I disagree with the effort of Winston Perry, president of the Inverness Olde Town Association, who apparently has concluded it is perfectly fine for sworn police officers to accept money under a scenario that "feels good." Let us remember the facts:
1. Mr. Perry finds it easy to wager negative campaigns against City Council members. He just championed an effort to unseat a county commissioner because the commissioner differed from what Mr. Perry wanted.
2. Let's not forget that Mr. Perry has political aspirations, as evidenced by his recent run for Mosquito Control Board and his announcement (printed in a newspaper) about seeking political office at the county level by challenging Commissioner Josh Wooten in less than two years. (Wooten also differed with Mr. Perry on an issue.)
3. Mr. Perry obviously has a need to have his name in the newspaper because of political ambition as he previously did on numerous occasions when he did not get his way with city government over parking enforcement, festival organization and the like. (Just check your past headlines for proof of this element.)
4. Mr. Perry owns the dilapidated Valerie Theater and was turned down by the Inverness City Council when he requested use of city funds in the form of a tax break so that he might restore the building, but he would not say how it would be restored or used.
5. Three Inverness City Council seats are up for election, and the police union distributed distorted information about officers' pay and who was upset about it (three or four police picketed, meaning 10 or 11 did not).
Add these things, and we have the perfect situation for pure political jockeying.

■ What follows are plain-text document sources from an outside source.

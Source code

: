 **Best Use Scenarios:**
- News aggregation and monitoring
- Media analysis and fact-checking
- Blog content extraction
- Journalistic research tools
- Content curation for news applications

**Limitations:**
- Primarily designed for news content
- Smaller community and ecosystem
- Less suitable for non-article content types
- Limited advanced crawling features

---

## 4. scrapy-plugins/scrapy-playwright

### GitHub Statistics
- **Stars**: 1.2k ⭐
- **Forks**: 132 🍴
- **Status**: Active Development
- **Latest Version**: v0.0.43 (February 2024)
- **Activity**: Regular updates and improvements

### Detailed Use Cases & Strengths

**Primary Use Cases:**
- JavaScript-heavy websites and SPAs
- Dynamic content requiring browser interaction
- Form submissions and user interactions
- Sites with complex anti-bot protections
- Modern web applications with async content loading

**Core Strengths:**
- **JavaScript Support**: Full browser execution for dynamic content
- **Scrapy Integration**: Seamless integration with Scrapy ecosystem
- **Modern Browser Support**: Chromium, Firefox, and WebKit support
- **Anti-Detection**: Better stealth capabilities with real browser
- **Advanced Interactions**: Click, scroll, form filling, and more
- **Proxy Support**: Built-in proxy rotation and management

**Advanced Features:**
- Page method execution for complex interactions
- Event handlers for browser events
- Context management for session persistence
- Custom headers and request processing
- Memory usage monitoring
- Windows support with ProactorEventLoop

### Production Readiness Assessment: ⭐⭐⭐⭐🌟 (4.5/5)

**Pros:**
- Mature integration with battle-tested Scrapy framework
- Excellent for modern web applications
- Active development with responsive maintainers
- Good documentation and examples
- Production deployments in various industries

To conclude that some schemes are good enough to directly pay and influence police officers requires that one last component of public sector responsibility be completely ignored, which brings us to the sixth item proponents of this idea would have to ignore: You would have to trash established standards of ethics, integrity, actions unbecoming a police officer, the scope and inherent understanding of Florida Statutes, the fact that fortunately local policy in Inverness has been in place since 1986 to prohibit the acceptance of gratuities by anyone in the city of Inverness, and the fact that general police standards at every level naturally prohibit any mechanism for a person, group or interest group to directly pay police officers.

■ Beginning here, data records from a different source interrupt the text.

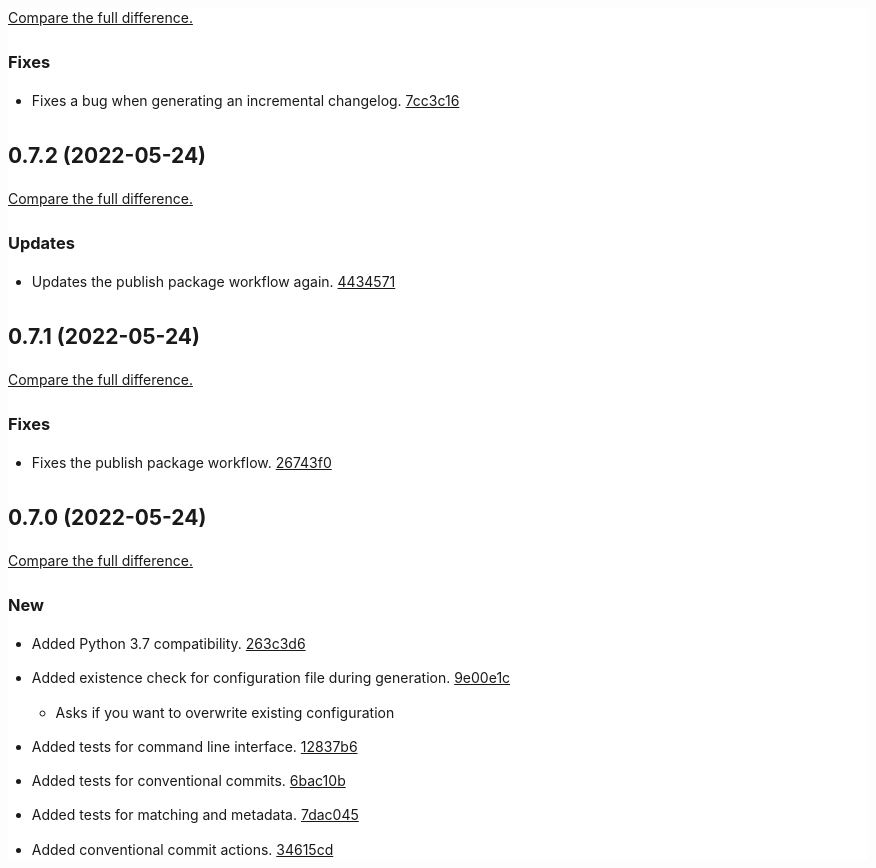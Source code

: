[Compare the full difference.](https://github.com/callowayproject/generate-changelog/compare/0.7.2...0.7.3)

### Fixes

- Fixes a bug when generating an incremental changelog. [7cc3c16](https://github.com/callowayproject/generate-changelog/commit/7cc3c16d46ba64520d4d693c6866d984e588d272)

## 0.7.2 (2022-05-24)

[Compare the full difference.](https://github.com/callowayproject/generate-changelog/compare/0.7.1...0.7.2)

### Updates

- Updates the publish package workflow again. [4434571](https://github.com/callowayproject/generate-changelog/commit/44345711fca328760f2afcae5bcf702185656b91)

## 0.7.1 (2022-05-24)

[Compare the full difference.](https://github.com/callowayproject/generate-changelog/compare/0.7.0...0.7.1)

### Fixes

- Fixes the publish package workflow. [26743f0](https://github.com/callowayproject/generate-changelog/commit/26743f0bac632c581e90f4e1186d276298002234)

## 0.7.0 (2022-05-24)

[Compare the full difference.](https://github.com/callowayproject/generate-changelog/compare/0.6.1...0.7.0)

### New

- Added Python 3.7 compatibility. [263c3d6](https://github.com/callowayproject/generate-changelog/commit/263c3d656653ca834b224c9e109cc6cff091abbe)

- Added existence check for configuration file during generation. [9e00e1c](https://github.com/callowayproject/generate-changelog/commit/9e00e1c67390b2ed414dca2fa28ac87cb6b3d765)

  - Asks if you want to overwrite existing configuration

- Added tests for command line interface. [12837b6](https://github.com/callowayproject/generate-changelog/commit/12837b6e0ed4c5f1815bf25c667cd0a86351886e)

- Added tests for conventional commits. [6bac10b](https://github.com/callowayproject/generate-changelog/commit/6bac10b31c925eb9b40e5f228d19a92d0b32c8de)

- Added tests for matching and metadata. [7dac045](https://github.com/callowayproject/generate-changelog/commit/7dac04502081302fdd7893feab9d55dc627340ef)

- Added conventional commit actions. [34615cd](https://github.com/callowayproject/generate-changelog/commit/34615cd974ab0175acf09496490a00a447a4718e)
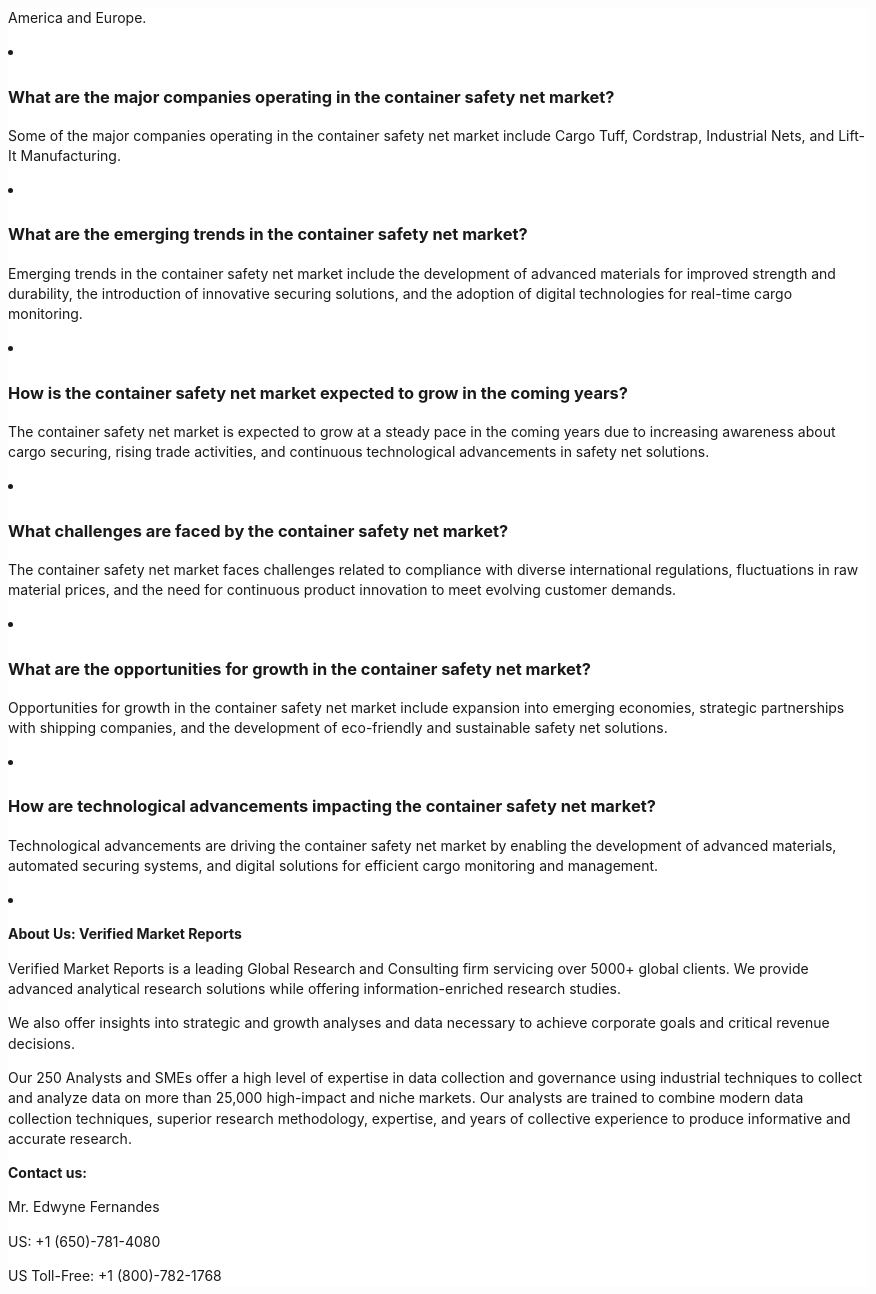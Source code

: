 America and Europe.</p> </li> <li> <h3>What are the major companies operating in the container safety net market?</h3> <p>Some of the major companies operating in the container safety net market include Cargo Tuff, Cordstrap, Industrial Nets, and Lift-It Manufacturing.</p> </li> <li> <h3>What are the emerging trends in the container safety net market?</h3> <p>Emerging trends in the container safety net market include the development of advanced materials for improved strength and durability, the introduction of innovative securing solutions, and the adoption of digital technologies for real-time cargo monitoring.</p> </li> <li> <h3>How is the container safety net market expected to grow in the coming years?</h3> <p>The container safety net market is expected to grow at a steady pace in the coming years due to increasing awareness about cargo securing, rising trade activities, and continuous technological advancements in safety net solutions.</p> </li> <li> <h3>What challenges are faced by the container safety net market?</h3> <p>The container safety net market faces challenges related to compliance with diverse international regulations, fluctuations in raw material prices, and the need for continuous product innovation to meet evolving customer demands.</p> </li> <li> <h3>What are the opportunities for growth in the container safety net market?</h3> <p>Opportunities for growth in the container safety net market include expansion into emerging economies, strategic partnerships with shipping companies, and the development of eco-friendly and sustainable safety net solutions.</p> </li> <li> <h3>How are technological advancements impacting the container safety net market?</h3> <p>Technological advancements are driving the container safety net market by enabling the development of advanced materials, automated securing systems, and digital solutions for efficient cargo monitoring and management.</p> </li> <li> </ol></body></html></h3><p id="" class=""><strong>About Us: Verified Market Reports</strong></p><p id="" class="">Verified Market Reports is a leading Global Research and Consulting firm servicing over 5000+ global clients. We provide advanced analytical research solutions while offering information-enriched research studies.</p><p id="" class="">We also offer insights into strategic and growth analyses and data necessary to achieve corporate goals and critical revenue decisions.</p><p id="" class="">Our 250 Analysts and SMEs offer a high level of expertise in data collection and governance using industrial techniques to collect and analyze data on more than 25,000 high-impact and niche markets. Our analysts are trained to combine modern data collection techniques, superior research methodology, expertise, and years of collective experience to produce informative and accurate research.</p><p id="" class=""><strong>Contact us:</strong></p><p id="" class="">Mr. Edwyne Fernandes</p><p id="" class="">US: +1 (650)-781-4080</p><p id="" class="">US Toll-Free: +1 (800)-782-1768</p>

If you wake up one morning and totally forget where you have been, I guess it is easy to conclude that it is okay for police officers to accept money.
Let's step back for a moment and stop the creation of issues that mean little compared with the real accomplishments we have experienced in the city and county.
Judges' decisions raise an eyebrow
Editor: First we have a judge who lets two juveniles get away with murder while an Inverness judge gives another juvenile (with mental problems) 10 years in prison for stealing a six-pack of beer. That little episode got Florida on the national nightly news.
Then I saw on the 6 p.m. news Thursday on WTSP-Ch. 10 that a judge removed a 2-year old girl from the loving care of her uncle, aunt and family. In his opinion, he ruled that the girl was bonding too strongly with her family and was better off in foster care. What kind of lunatic judges do we have sitting on the bench?
Sugarmill Woods should vote on center
Editor: There is only one fair way to settle the issue of a community center for Sugarmill Woods. That is to have homeowners there vote on it, a most un-Sugarmill Woods event. I do not want a community center. I will not use it. But I will have to pay my assesment if it comes to pass. A little democracy here would be most reassuring.